For this old feminist, it’s a long overdue and entirely welcome sight.
Corey Cogdell-Unrein, a three-time Olympic medalist was identified in The Chicago Tribune not by her name, but as ‘the wife of…’
Right after Katinka Hosszu broke a world record and won gold, a commentator suggested her husband and coach was the one responsible for her win.
Katie Ledecky, a record-breaking swimmer is referred to as a “female Michael Phelps” and comparisons are being made to how she ‘swims like a man’.
A commentator said The US Women’s Gymnastic team looked as if they were ‘standing in the middle of a mall’.

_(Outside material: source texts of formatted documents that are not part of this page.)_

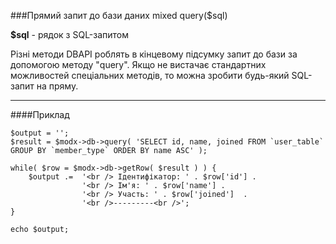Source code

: ###Прямий запит до бази даних
mixed query($sql)

**$sql** - рядок з SQL-запитом

Різні методи DBAPI роблять в кінцевому підсумку запит до бази за допомогою методу "query". Якщо не вистачає стандартних можливостей спеціальних методів, то можна зробити будь-який SQL-запит на пряму.
***

####Приклад

	$output = '';  
	$result = $modx->db->query( 'SELECT id, name, joined FROM `user_table` GROUP BY `member_type` ORDER BY name ASC' );   
	
	while( $row = $modx->db->getRow( $result ) ) {  
		$output .=  '<br /> Ідентифікатор: ' . $row['id'] . 
					'<br /> Ім'я: ' . $row['name'] . 
					'<br /> Участь: ' . $row['joined']  . 
					'<br />---------<br />';  
	}  
	
	echo $output;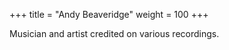 +++
title = "Andy Beaveridge"
weight = 100
+++

Musician and artist credited on various recordings.
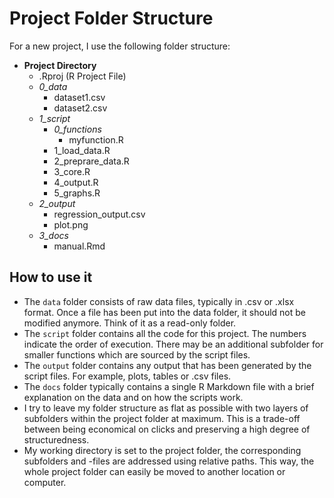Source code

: # Project Folder Structure

For a new project, I use the following folder structure:

- **Project Directory**
  - .Rproj (R Project File)
  - *0_data*
     - dataset1.csv
     - dataset2.csv
  - *1_script*
    - *0_functions*
      - myfunction.R
    - 1_load_data.R
    - 2_preprare_data.R
    - 3_core.R
    - 4_output.R
    - 5_graphs.R
  - *2_output*
    - regression_output.csv
    - plot.png
  - *3_docs*
    - manual.Rmd
    
## How to use it

* The `data` folder consists of raw data files, typically in .csv or .xlsx format. Once a file has been put into the data folder, it should not be modified anymore. Think of it as a read-only folder.
* The `script` folder contains all the code for this project. The numbers indicate the order of execution. There may be an additional subfolder for smaller functions which are sourced by the script files. 
* The `output` folder contains any output that has been generated by the script files. For example, plots, tables or .csv files.
* The `docs` folder typically contains a single R Markdown file with a brief explanation on the data and on how the scripts work. 
* I try to leave my folder structure as flat as possible with two layers of subfolders within the project folder at maximum. This is a trade-off between being economical on clicks and preserving a high degree of structuredness. 
* My working directory is set to the project folder, the corresponding subfolders and -files are addressed using relative paths. This way, the whole project folder can easily be moved to another location or computer. 
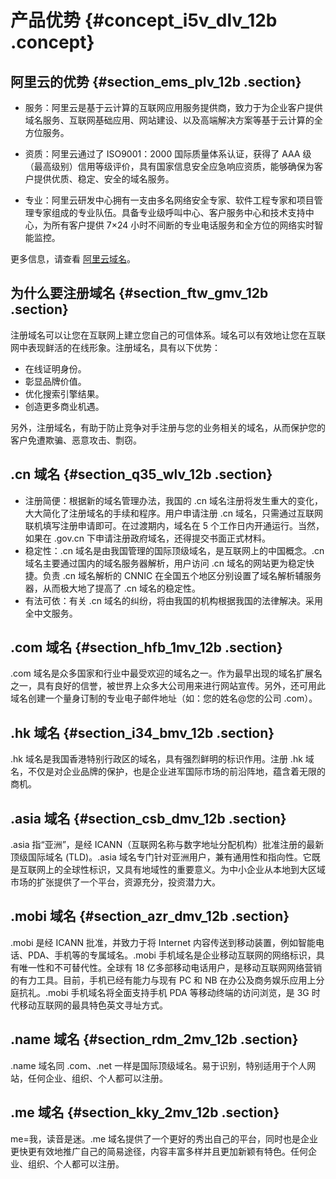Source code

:# 产品优势 {#concept_i5v_dlv_12b .concept}

## 阿里云的优势 {#section_ems_plv_12b .section}

-   服务：阿里云是基于云计算的互联网应用服务提供商，致力于为企业客户提供域名服务、互联网基础应用、网站建设、以及高端解决方案等基于云计算的全方位服务。

-   资质：阿里云通过了 ISO9001：2000 国际质量体系认证，获得了 AAA 级（最高级别）信用等级评价，具有国家信息安全应急响应资质，能够确保为客户提供优质、稳定、安全的域名服务。

-   专业：阿里云研发中心拥有一支由多名网络安全专家、软件工程专家和项目管理专家组成的专业队伍。具备专业级呼叫中心、客户服务中心和技术支持中心，为所有客户提供 7×24 小时不间断的专业电话服务和全方位的网络实时智能监控。


更多信息，请查看 [阿里云域名](https://wanwang.aliyun.com/)。

## 为什么要注册域名 {#section_ftw_gmv_12b .section}

注册域名可以让您在互联网上建立您自己的可信体系。域名可以有效地让您在互联网中表现鲜活的在线形象。注册域名，具有以下优势：

-   在线证明身份。
-   彰显品牌价值。
-   优化搜索引擎结果。
-   创造更多商业机遇。

另外，注册域名，有助于防止竞争对手注册与您的业务相关的域名，从而保护您的客户免遭欺骗、恶意攻击、剽窃。

## .cn 域名 {#section_q35_wlv_12b .section}

-   注册简便：根据新的域名管理办法，我国的 .cn 域名注册将发生重大的变化，大大简化了注册域名的手续和程序。用户申请注册 .cn 域名，只需通过互联网联机填写注册申请即可。在过渡期内，域名在 5 个工作日内开通运行。当然，如果在 .gov.cn 下申请注册政府域名，还得提交书面正式材料。
-   稳定性：.cn 域名是由我国管理的国际顶级域名，是互联网上的中国概念。.cn 域名主要通过国内的域名服务器解析，用户访问 .cn 域名的网站更为稳定快捷。负责 .cn 域名解析的 CNNIC 在全国五个地区分别设置了域名解析辅服务器，从而极大地了提高了 .cn 域名的稳定性。
-   有法可依：有关 .cn 域名的纠纷，将由我国的机构根据我国的法律解决。采用全中文服务。

## .com 域名 {#section_hfb_1mv_12b .section}

.com 域名是众多国家和行业中最受欢迎的域名之一。作为最早出现的域名扩展名之一，具有良好的信誉，被世界上众多大公司用来进行网站宣传。另外，还可用此域名创建一个量身订制的专业电子邮件地址（如：您的姓名@您的公司 .com）。

## .hk 域名 {#section_i34_bmv_12b .section}

.hk 域名是我国香港特别行政区的域名，具有强烈鲜明的标识作用。注册 .hk 域名，不仅是对企业品牌的保护，也是企业进军国际市场的前沿阵地，蕴含着无限的商机。

## .asia 域名 {#section_csb_dmv_12b .section}

.asia 指“亚洲”，是经 ICANN（互联网名称与数字地址分配机构）批准注册的最新顶级国际域名 \(TLD\)。.asia 域名专门针对亚洲用户，兼有通用性和指向性。它既是互联网上的全球性标识，又具有地域性的重要意义。为中小企业从本地到大区域市场的扩张提供了一个平台，资源充分，投资潜力大。

## .mobi 域名 {#section_azr_dmv_12b .section}

.mobi 是经 ICANN 批准，并致力于将 Internet 内容传送到移动装置，例如智能电话、PDA、手机等的专属域名。.mobi 手机域名是企业移动互联网的网络标识，具有唯一性和不可替代性。全球有 18 亿多部移动电话用户，是移动互联网网络营销的有力工具。目前，手机已经有能力与现有 PC 和 NB 在办公及商务娱乐应用上分庭抗礼。.mobi 手机域名将全面支持手机 PDA 等移动终端的访问浏览，是 3G 时代移动互联网的最具特色英文寻址方式。

## .name 域名 {#section_rdm_2mv_12b .section}

.name 域名同 .com、.net 一样是国际顶级域名。易于识别，特别适用于个人网站，任何企业、组织、个人都可以注册。

## .me 域名 {#section_kky_2mv_12b .section}

me=我，读音是迷。.me 域名提供了一个更好的秀出自己的平台，同时也是企业更快更有效地推广自己的简易途径，内容丰富多样并且更加新颖有特色。任何企业、组织、个人都可以注册。

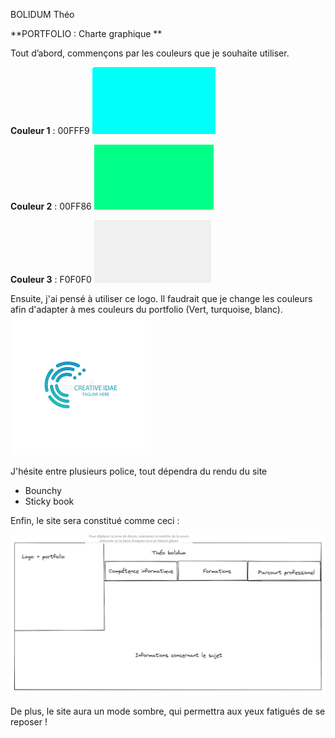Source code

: BOLIDUM Théo

**PORTFOLIO :  Charte graphique **

Tout d’abord, commençons par les couleurs que je souhaite utiliser. 

**Couleur 1** : 00FFF9
![Screenshot_110.png](./images/Screenshot_110.png)

 **Couleur 2** : 00FF86
![Screenshot_109.png](./images/Screenshot_109.png)

**Couleur 3** : F0F0F0
![Screenshot_105.png](./images/Screenshot_105.png) 



Ensuite, j'ai pensé à utiliser ce logo. Il faudrait que je change les couleurs afin d'adapter à mes couleurs du portfolio (Vert, turquoise, blanc).
![logos.png](./images/logos.png)

J'hésite entre plusieurs police, tout dépendra du rendu du site  

- Bounchy 
- Sticky book 

Enfin, le site sera constitué comme ceci  : 

![Screenshot_107.png](./images/Screenshot_107.png)

De plus, le site aura un mode sombre, qui permettra aux yeux fatigués de se reposer ! 

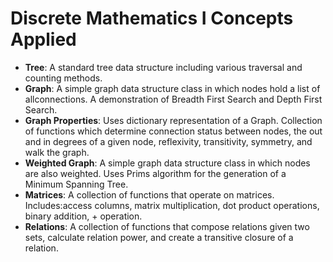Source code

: # Discrete Mathematics I Concepts Applied

- **Tree**: A standard tree data structure including various traversal and counting methods.
- **Graph**: A simple graph data structure class in which nodes hold a list of allconnections. A demonstration of Breadth First Search and Depth First Search.
- **Graph Properties**: Uses dictionary representation of a Graph. Collection of functions which determine connection status between nodes, the out and in degrees of a given node, reflexivity, transitivity, symmetry, and walk the graph.
- **Weighted Graph**: A simple graph data structure class in which nodes are also weighted. Uses Prims algorithm for the generation of a Minimum Spanning Tree.
- **Matrices**: A collection of functions that operate on matrices. Includes:access columns, matrix multiplication, dot product operations, binary addition, + operation.
- **Relations**: A collection of functions that compose relations given two sets, calculate relation power, and create a transitive closure of a relation.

Language, and the way we use it, is ingrained and entwined with the way we see girls and boys, men and women. Girls and women who achieve, whether in sports or business or politics, are almost constantly compared and contrasted with the boys and men who achieved those things before them. Women are rated, marked, and judged against the same criteria as men–but more often than not, the traits which are seen as worthy and admirable in males (ambition, assertiveness, confidence) are seen as unattractive and undesirable in females (gold-digging, bitchiness, arrogance).
When the majority of achievements have been male, it may seem natural and innocuous to compare a woman’s performance to one that came before. But by doing that, we’re taking away from HER achievement by bringing in the HIM. We are validating the female achievement only in comparison to the male’s. If Katie Ledecky goes on to win more lifetime gold medals than Michael Phelps, do you think the media will refer to the next great swimmer as the “male Katie Ledecky”?
Lots of folks will claim mountains out of mole hills, but the way we talk to girls AND boys, the way we compare them, it makes a difference. Over years and childhoods, girls internalize those comments and comparisons. Girls are told they must act a certain way in order to achieve (tough, grit, perseverance) yet when they absorb those qualities, they are shunned, demeaned, and negatively compared to males.
(Think of the comparison of Hilary Clinton to Lady Macbeth–her personal and political ambitions must be nefarious and solely for personal gain, whereby the ambitions of her male challengers are alternately forgiven or seen as altruistic.)
The kicker? Both men and women do it. Even someone as staunchly feminist as myself has found myself on the verge of saying ‘like a girl’ from time to time.
I’ve found that when you’re thinking of how we use comparative language with girls and boys, ‘like a girl’ is a great litmus test.
Every time someone says ‘don’t cry like a girl’, we’re insinuating that girls cry more than boys, that it’s wrong to cry, and therefore it’s insulting to be likened to a girl.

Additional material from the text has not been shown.